The Vampire (1957) poster

The Vampire (1957)


USA. 1957.


Director – Paul Landres, Screenplay – Pat Fielder, Producers – Arthur Gardner & Jules V. Levy, Photography (b&w) – Jack MacKenzie, Music – Gerald Fried, Makeup – Dan Roberson, Art Direction – James Vance. Production Company – Gramercy Pictures.


John Beal (Dr Paul Beecher), Coleen Gray (Carol Butler), Kenneth Tobey (Sheriff Buck Donnelly), Lydia Reed (Betsy Beecher), Dabbs Greer (Dr Will Beaumont), James Griffith (Henry)


Smalltown doctor Paul Beecher investigates the death of research scientist Matt Campbell and a patient who have both been peculiarly bitten in the neck. Common to these is a series of experimental pills created by Campbell. Beecher starts taking these but finds soon after that he is transforming into a vampire monster and being driven to go out and kill.

The Vampire is an oddity. Although there was the much earlier The Return of Dr X (1939) with Humphrey Bogart, it was the first film to deal with vampirism in the scientific/medical sense. There was the much earlier The Return of Dr X (1939) with Humphrey Bogart. The idea has played out in a number of other films such as Blood of the Vampire (1958), Thirst (1979), Red Blooded American Girl (1990), tv’s Ultraviolet (1998), Blood (2000) and Dracula II: Ascension (2003). (For a more detailed overview of the genre see Vampire Films).

The medical vampire take gives The Vampire a peculiarity as a vampire film. It is a vampire film without crucifixes, garlic, coffins or anything classically associated with vampires – the vampire even walks around in daylight. In fact, this vampire is not even associated with blood drinking – there are bites on the victims’ necks but it is never explained how they initially came to be there.
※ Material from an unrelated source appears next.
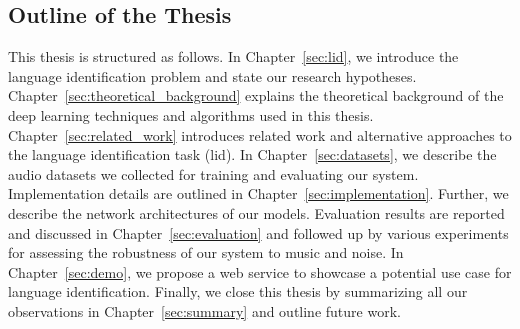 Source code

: \subsection{Outline of the Thesis}
This thesis is structured as follows. In Chapter~\ref{sec:lid}, we introduce the language identification problem and state our research hypotheses. Chapter~\ref{sec:theoretical_background} explains the theoretical background of the deep learning techniques and algorithms used in this thesis. Chapter~\ref{sec:related_work} introduces related work and alternative approaches to the language identification task (\ac{lid}). In Chapter~\ref{sec:datasets}, we describe the audio datasets we collected for training and evaluating our system. Implementation details are outlined in Chapter~\ref{sec:implementation}. Further, we describe the network architectures of our models. Evaluation results are reported and discussed in Chapter~\ref{sec:evaluation} and followed up by various experiments for assessing the robustness of our system to music and noise. In Chapter~\ref{sec:demo}, we propose a web service to showcase a potential use case for language identification. Finally, we close this thesis by summarizing all our observations in Chapter~\ref{sec:summary} and outline future work.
Vampire monster Dr Paul Beecher (John Beel) carries away Coleen Gray in The Vampire (1957)
Vampire monster Dr Paul Beecher (John Beel) carries away Coleen Gray

The upshot of this is what we end up with seems more of a parable about drug addiction than a story about vampirism – the story here is closer to Dr Jekyll and Mr Hyde than it is to Dracula. The script is very vague about how the doctor comes to start using the pill in the first place. Visually and directorially, the film is dull.

Director Paul Landres and screenwriter Pat Fielder went onto make a subsequent vampire film with The Return of Dracula (1958), as well as the sf film The Flame Barrier (1958).